### Problem to solve
In the listing that follows, print every line exactly and leave the images out.

### Provided records
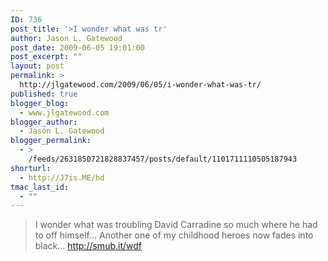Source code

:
 ```yaml
---
ID: 736
post_title: '>I wonder what was tr'
author: Jason L. Gatewood
post_date: 2009-06-05 19:01:00
post_excerpt: ""
layout: post
permalink: >
  http://jlgatewood.com/2009/06/05/i-wonder-what-was-tr/
published: true
blogger_blog:
  - www.jlgatewood.com
blogger_author:
  - Jason L. Gatewood
blogger_permalink:
  - >
    /feeds/2631850721828837457/posts/default/1101711110505187943
shorturl:
  - http://J7is.ME/hd
tmac_last_id:
  - ""
---
```

>I wonder what was troubling David Carradine so much where he had to off himself... Another one of my childhood heroes now fades into black... http://smub.it/wdf
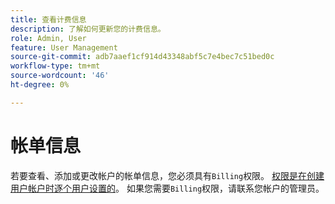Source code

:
 ```yaml
---
title: 查看计费信息
description: 了解如何更新您的计费信息。
role: Admin, User
feature: User Management
source-git-commit: adb7aaef1cf914d43348abf5c7e4bec7c51bed0c
workflow-type: tm+mt
source-wordcount: '46'
ht-degree: 0%

---
```


# 帐单信息

若要查看、添加或更改帐户的帐单信息，您必须具有`Billing`权限。 [权限是在创建用户帐户时逐个用户设置的](../../administrator/user-management/user-management.md)。 如果您需要`Billing`权限，请联系您帐户的管理员。

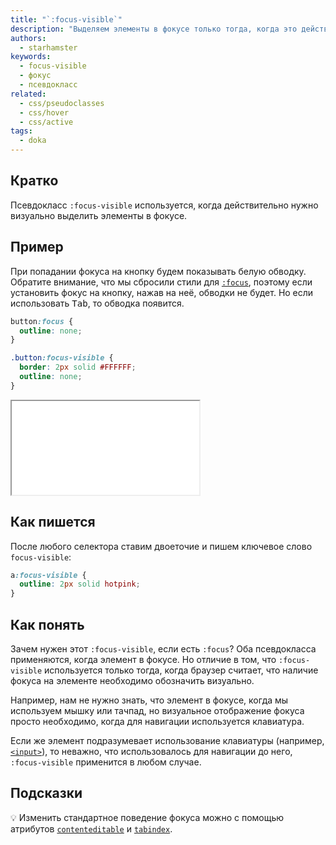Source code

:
 ```yaml
---
title: "`:focus-visible`"
description: "Выделяем элементы в фокусе только тогда, когда это действительно необходимо."
authors:
  - starhamster
keywords:
  - focus-visible
  - фокус
  - псевдокласс
related:
  - css/pseudoclasses
  - css/hover
  - css/active
tags:
  - doka
---
```


## Кратко

Псевдокласс `:focus-visible` используется, когда действительно нужно визуально выделить элементы в фокусе.

## Пример

При попадании фокуса на кнопку будем показывать белую обводку. Обратите внимание, что мы сбросили стили для [`:focus`](/css/focus/), поэтому если установить фокус на кнопку, нажав на неё, обводки не будет. Но если использовать <kbd>Tab</kbd>, то обводка появится.

```css
button:focus {
  outline: none;
}

.button:focus-visible {
  border: 2px solid #FFFFFF;
  outline: none;
}
```

<iframe title="Кнопка со стилизованным состоянием фокуса" src="demos/index/" height="150"></iframe>

## Как пишется

После любого селектора ставим двоеточие и пишем ключевое слово `focus-visible`:

```css
a:focus-visible {
  outline: 2px solid hotpink;
}
```

## Как понять

Зачем нужен этот `:focus-visible`, если есть `:focus`? Оба псевдокласса применяются, когда элемент в фокусе. Но отличие в том, что `:focus-visible` используется только тогда, когда браузер считает, что наличие фокуса на элементе необходимо обозначить визуально.

Например, нам не нужно знать, что элемент в фокусе, когда мы используем мышку или тачпад, но визуальное отображение фокуса просто необходимо, когда для навигации используется клавиатура.

Если же элемент подразумевает использование клавиатуры (например, [`<input>`](/html/input/)), то неважно, что использовалось для навигации до него, `:focus-visible` применится в любом случае.

## Подсказки

💡 Изменить стандартное поведение фокуса можно с помощью атрибутов [`contenteditable`](/html/global-attrs/#contenteditable) и [`tabindex`](/html/global-attrs/#tabindex).
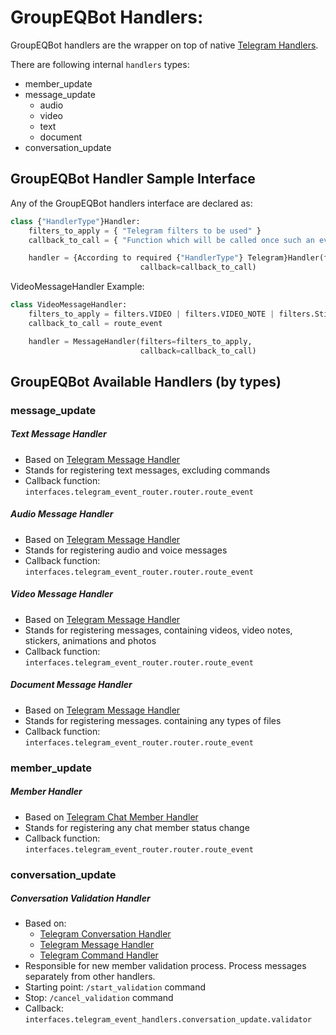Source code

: # GroupEQBot Handlers:

GroupEQBot handlers are the wrapper on top of native [Telegram Handlers](https://docs.python-telegram-bot.org/en/v20.0a4/telegram.ext.handlers-tree.html).

There are following internal `handlers` types:
  - member_update
  - message_update
    - audio
    - video
    - text
    - document
  - conversation_update
 

## GroupEQBot Handler Sample Interface
Any of the GroupEQBot handlers interface are declared as:
```python
class {"HandlerType"}Handler:
    filters_to_apply = { "Telegram filters to be used" }
    callback_to_call = { "Function which will be called once such an event will be registered" }

    handler = {According to required {"HandlerType"} Telegram}Handler(filters=filters_to_apply,
                             callback=callback_to_call)
```

VideoMessageHandler  Example:
```python
class VideoMessageHandler:
    filters_to_apply = filters.VIDEO | filters.VIDEO_NOTE | filters.Sticker.ALL | filters.ANIMATION | filters.PHOTO
    callback_to_call = route_event

    handler = MessageHandler(filters=filters_to_apply,
                             callback=callback_to_call)
```


## GroupEQBot Available Handlers (by types)

### message_update
##### Text Message Handler
- Based on [Telegram Message Handler](https://docs.python-telegram-bot.org/en/v20.0a4/telegram.ext.messagehandler.html)
- Stands for registering text messages, excluding commands
- Callback function: `interfaces.telegram_event_router.router.route_event`

##### Audio Message Handler
- Based on [Telegram Message Handler](https://docs.python-telegram-bot.org/en/v20.0a4/telegram.ext.messagehandler.html)
- Stands for registering audio and voice messages
- Callback function: `interfaces.telegram_event_router.router.route_event`

##### Video Message Handler
- Based on [Telegram Message Handler](https://docs.python-telegram-bot.org/en/v20.0a4/telegram.ext.messagehandler.html)
- Stands for registering messages, containing videos, video notes, stickers, animations and photos
- Callback function: `interfaces.telegram_event_router.router.route_event`

##### Document Message Handler
- Based on [Telegram Message Handler](https://docs.python-telegram-bot.org/en/v20.0a4/telegram.ext.messagehandler.html)
- Stands for registering messages. containing any types of files
- Callback function: `interfaces.telegram_event_router.router.route_event`

### member_update
##### Member Handler
- Based on [Telegram Chat Member Handler](https://docs.python-telegram-bot.org/en/v20.0a4/telegram.ext.chatmemberhandler.html)
- Stands for registering any chat member status change
- Callback function: `interfaces.telegram_event_router.router.route_event`

### conversation_update
##### Conversation Validation Handler
- Based on:
  - [Telegram Conversation Handler](https://docs.python-telegram-bot.org/en/v20.0a4/telegram.ext.conversationhandler.html)
  - [Telegram Message Handler](https://docs.python-telegram-bot.org/en/v20.0a4/telegram.ext.messagehandler.html)
  - [Telegram Command Handler](https://docs.python-telegram-bot.org/en/v20.0a4/telegram.ext.basehandler.html)
- Responsible for new member validation process. Process messages separately from other handlers.
- Starting point: `/start_validation` command
- Stop: `/cancel_validation` command
- Callback: `interfaces.telegram_event_handlers.conversation_update.validator`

### Problem solution
Source code

:
 ```yaml
---
ID: 736
post_title: '>I wonder what was tr'
author: Jason L. Gatewood
post_date: 2009-06-05 19:01:00
post_excerpt: ""
layout: post
permalink: >
  http://jlgatewood.com/2009/06/05/i-wonder-what-was-tr/
published: true
blogger_blog:
  - www.jlgatewood.com
blogger_author:
  - Jason L. Gatewood
blogger_permalink:
  - >
    /feeds/2631850721828837457/posts/default/1101711110505187943
shorturl:
  - http://J7is.ME/hd
tmac_last_id:
  - ""
---
```

>I wonder what was troubling David Carradine so much where he had to off himself... Another one of my childhood heroes now fades into black... http://smub.it/wdf
Source code

:
 ```yaml
---
title: 查看计费信息
description: 了解如何更新您的计费信息。
role: Admin, User
feature: User Management
source-git-commit: adb7aaef1cf914d43348abf5c7e4bec7c51bed0c
workflow-type: tm+mt
source-wordcount: '46'
ht-degree: 0%

---
```


# 帐单信息

若要查看、添加或更改帐户的帐单信息，您必须具有`Billing`权限。 [权限是在创建用户帐户时逐个用户设置的](../../administrator/user-management/user-management.md)。 如果您需要`Billing`权限，请联系您帐户的管理员。

Source code

:
 ```yaml
---
title: "`:focus-visible`"
description: "Выделяем элементы в фокусе только тогда, когда это действительно необходимо."
authors:
  - starhamster
keywords:
  - focus-visible
  - фокус
  - псевдокласс
related:
  - css/pseudoclasses
  - css/hover
  - css/active
tags:
  - doka
---
```


## Кратко

Псевдокласс `:focus-visible` используется, когда действительно нужно визуально выделить элементы в фокусе.

## Пример

При попадании фокуса на кнопку будем показывать белую обводку. Обратите внимание, что мы сбросили стили для [`:focus`](/css/focus/), поэтому если установить фокус на кнопку, нажав на неё, обводки не будет. Но если использовать <kbd>Tab</kbd>, то обводка появится.

```css
button:focus {
  outline: none;
}

.button:focus-visible {
  border: 2px solid #FFFFFF;
  outline: none;
}
```

<iframe title="Кнопка со стилизованным состоянием фокуса" src="demos/index/" height="150"></iframe>

## Как пишется

После любого селектора ставим двоеточие и пишем ключевое слово `focus-visible`:

```css
a:focus-visible {
  outline: 2px solid hotpink;
}
```

## Как понять

Зачем нужен этот `:focus-visible`, если есть `:focus`? Оба псевдокласса применяются, когда элемент в фокусе. Но отличие в том, что `:focus-visible` используется только тогда, когда браузер считает, что наличие фокуса на элементе необходимо обозначить визуально.

Например, нам не нужно знать, что элемент в фокусе, когда мы используем мышку или тачпад, но визуальное отображение фокуса просто необходимо, когда для навигации используется клавиатура.

Если же элемент подразумевает использование клавиатуры (например, [`<input>`](/html/input/)), то неважно, что использовалось для навигации до него, `:focus-visible` применится в любом случае.

## Подсказки

💡 Изменить стандартное поведение фокуса можно с помощью атрибутов [`contenteditable`](/html/global-attrs/#contenteditable) и [`tabindex`](/html/global-attrs/#tabindex).
Source code

: # GroupEQBot Handlers:

GroupEQBot handlers are the wrapper on top of native [Telegram Handlers](https://docs.python-telegram-bot.org/en/v20.0a4/telegram.ext.handlers-tree.html).

There are following internal `handlers` types:
  - member_update
  - message_update
    - audio
    - video
    - text
    - document
  - conversation_update
 

## GroupEQBot Handler Sample Interface
Any of the GroupEQBot handlers interface are declared as:
```python
class {"HandlerType"}Handler:
    filters_to_apply = { "Telegram filters to be used" }
    callback_to_call = { "Function which will be called once such an event will be registered" }

    handler = {According to required {"HandlerType"} Telegram}Handler(filters=filters_to_apply,
                             callback=callback_to_call)
```

VideoMessageHandler  Example:
```python
class VideoMessageHandler:
    filters_to_apply = filters.VIDEO | filters.VIDEO_NOTE | filters.Sticker.ALL | filters.ANIMATION | filters.PHOTO
    callback_to_call = route_event

    handler = MessageHandler(filters=filters_to_apply,
                             callback=callback_to_call)
```


## GroupEQBot Available Handlers (by types)

### message_update
##### Text Message Handler
- Based on [Telegram Message Handler](https://docs.python-telegram-bot.org/en/v20.0a4/telegram.ext.messagehandler.html)
- Stands for registering text messages, excluding commands
- Callback function: `interfaces.telegram_event_router.router.route_event`

##### Audio Message Handler
- Based on [Telegram Message Handler](https://docs.python-telegram-bot.org/en/v20.0a4/telegram.ext.messagehandler.html)
- Stands for registering audio and voice messages
- Callback function: `interfaces.telegram_event_router.router.route_event`

##### Video Message Handler
- Based on [Telegram Message Handler](https://docs.python-telegram-bot.org/en/v20.0a4/telegram.ext.messagehandler.html)
- Stands for registering messages, containing videos, video notes, stickers, animations and photos
- Callback function: `interfaces.telegram_event_router.router.route_event`

##### Document Message Handler
- Based on [Telegram Message Handler](https://docs.python-telegram-bot.org/en/v20.0a4/telegram.ext.messagehandler.html)
- Stands for registering messages. containing any types of files
- Callback function: `interfaces.telegram_event_router.router.route_event`

### member_update
##### Member Handler
- Based on [Telegram Chat Member Handler](https://docs.python-telegram-bot.org/en/v20.0a4/telegram.ext.chatmemberhandler.html)
- Stands for registering any chat member status change
- Callback function: `interfaces.telegram_event_router.router.route_event`

### conversation_update
##### Conversation Validation Handler
- Based on:
  - [Telegram Conversation Handler](https://docs.python-telegram-bot.org/en/v20.0a4/telegram.ext.conversationhandler.html)
  - [Telegram Message Handler](https://docs.python-telegram-bot.org/en/v20.0a4/telegram.ext.messagehandler.html)
  - [Telegram Command Handler](https://docs.python-telegram-bot.org/en/v20.0a4/telegram.ext.basehandler.html)
- Responsible for new member validation process. Process messages separately from other handlers.
- Starting point: `/start_validation` command
- Stop: `/cancel_validation` command
- Callback: `interfaces.telegram_event_handlers.conversation_update.validator`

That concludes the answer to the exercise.